—The question here arises on appeal from an *322order made at special term, denying a motion, on the part of the defendant, that Peter B. Amory be joined as a party-plaintiff in this action as of the time he became interested therein, and that the judgment and proceedings be so amended. It appears that the case has been tried, and judgment rendered for the plaintiff, and that an appeal has been taken, which is not yet determined ; and a further appeal or a new trial is contemplated by the defendant, if the result of the present appeal is adverse to him.
The plaintiff assigned his interest in the demand in suit to Amory, who has made the advances to carry on the action since a trial was had before the referee. As the plaintiff retains a small interest only, and is now insolvent, the defendant desires that Amory, the responsible party, for whom the action is now prosecuted, shall be made a party-plaintiff, not only for the purpose of obtaining his liability for costs, but also for restitution in case the judgment shall be reversed, the said Amory having collected a large part of the judgment since its recovery.
The provisions of the Code relied on to sustain the motion are sections 121 and 173. Section 121 authorizes the action to be continued in the name of the original party, in case of a transfer of interest by means other than death, marriage, or disability. It provides also for allowing the person to whom the transfer is made to be substituted in the action. The latter .clause relates to the particular subject of introducing new parties to an action, by reason of an assignment of the interest of an original party. The language of this paragraph is poor authority for compelling a person to whom an interest has been transferred, pending an action, to become a party thereto.

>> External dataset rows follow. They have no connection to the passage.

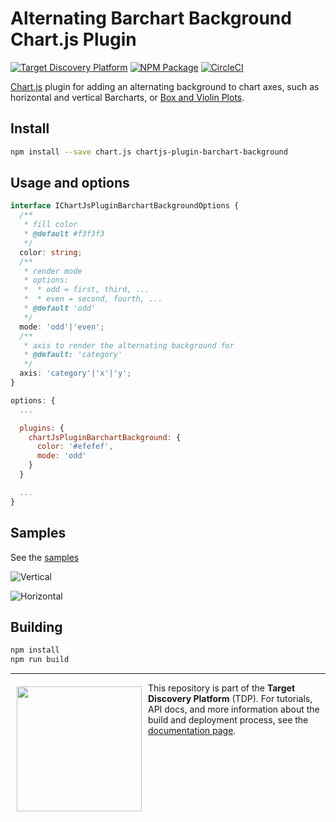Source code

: # Alternating Barchart Background Chart.js Plugin
[![Target Discovery Platform][tdp-image]][tdp-url] [![NPM Package][npm-image]][npm-url] [![CircleCI][circleci-image]][circleci-url]

[Chart.js](http://www.chartjs.org/) plugin for adding an alternating background to chart axes, such as horizontal and vertical Barcharts, or [Box and Violin Plots](https://github.com/datavisyn/chartjs-chart-box-and-violin-plot).

## Install
```bash
npm install --save chart.js chartjs-plugin-barchart-background
```

## Usage and options

```typescript
interface IChartJsPluginBarchartBackgroundOptions {
  /**
   * fill color
   * @default #f3f3f3
   */
  color: string;
  /**
   * render mode
   * options:
   *  * odd = first, third, ...
   *  * even = second, fourth, ...
   * @default 'odd'
   */
  mode: 'odd'|'even';
  /**
   * axis to render the alternating background for
   * @default: 'category'
   */
  axis: 'category'|'x'|'y';
}
```

```javascript
options: {
  ...

  plugins: {
    chartJsPluginBarchartBackground: {
      color: '#efefef',
      mode: 'odd'
    }
  }

  ...
}
```

## Samples
See the [samples](https://github.com/datavisyn/chartjs-plugin-barchart-background/tree/master/samples)


![Vertical](https://user-images.githubusercontent.com/5220584/35855546-d94b2ee8-0b33-11e8-962f-47e7b0dca0ab.PNG)


![Horizontal](https://user-images.githubusercontent.com/5220584/35855562-eb4d7588-0b33-11e8-9386-d02ce56af1c7.PNG)

## Building

```sh
npm install
npm run build
```


 ***
<a href="https://www.datavisyn.io"><img src="https://www.datavisyn.io/img/logos/datavisyn-logo.png" align="left" width="200px" hspace="10" vspace="6"></a>
This repository is part of the **Target Discovery Platform** (TDP). For tutorials, API docs, and more information about the build and deployment process, see the [documentation page](https://wiki.datavisyn.io).


[tdp-image]: https://img.shields.io/badge/Target%20Discovery%20Platform-Library-violet.svg
[tdp-url]: http://datavisyn.io
[npm-image]: https://badge.fury.io/js/chartjs-plugin-barchart-background.svg
[npm-url]: https://npmjs.org/package/chartjs-plugin-barchart-background
[circleci-image]: https://circleci.com/gh/datavisyn/chartjs-plugin-barchart-background.svg?style=shield
[circleci-url]: https://circleci.com/gh/datavisyn/chartjs-plugin-barchart-background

In my opinion, the application is to be allowed in the discretion of the court, when the person to whom the transfer has been made demands it, and on the application of such party only. I am unable to perceive that authority to permit or allow an act to be done, can be construed as authority to compel it, against the wish of the person in whose favor the provision is made.
I have not overlooked the case of Shearman a. Coman (22 How. Pr., 517), decided at special term, but with great respect for the learned justice who made that decision, I am unable to concur in his views.
. Section 121 has superseded the practice of the late court of *323chancery in respect to the manner of conducting an action where a change or transfer of interest has occurred since the commencement of the action. As to the former practice, see Sedgwick a. Cleveland (7 Paige, 287).
Section 331 affords the defendant as effectual indemnity as to the costs, as he could have by substituting the assignee of the demand as the plaintiff herein. As to the liability of Amory for restitution in the event of the final success of the defendant, his remedy will not be improved, as the order cannot create a retroactive liability in this respect.
Section 173 relates to amendments. The court is thereby authorized to amend any pleading, process, or proceeding, by adding or striking out the name of a party. An amendment signifies the correction of something which was previously defective. It is not the office of an amendment to introduce new facts or parties, arising or becoming interested after the commencement of the suit. A supplemental complaint or answer is the proper practice in such cases.
The order appealed from should be affirmed, with costs.
Sutherland, J.I think the judge at chambers had power to grant the defendant’s motion; and as he denied it solely on the ground of want of power, I think the order should be reversed, irrespective of the question whether he ought to have granted the motion.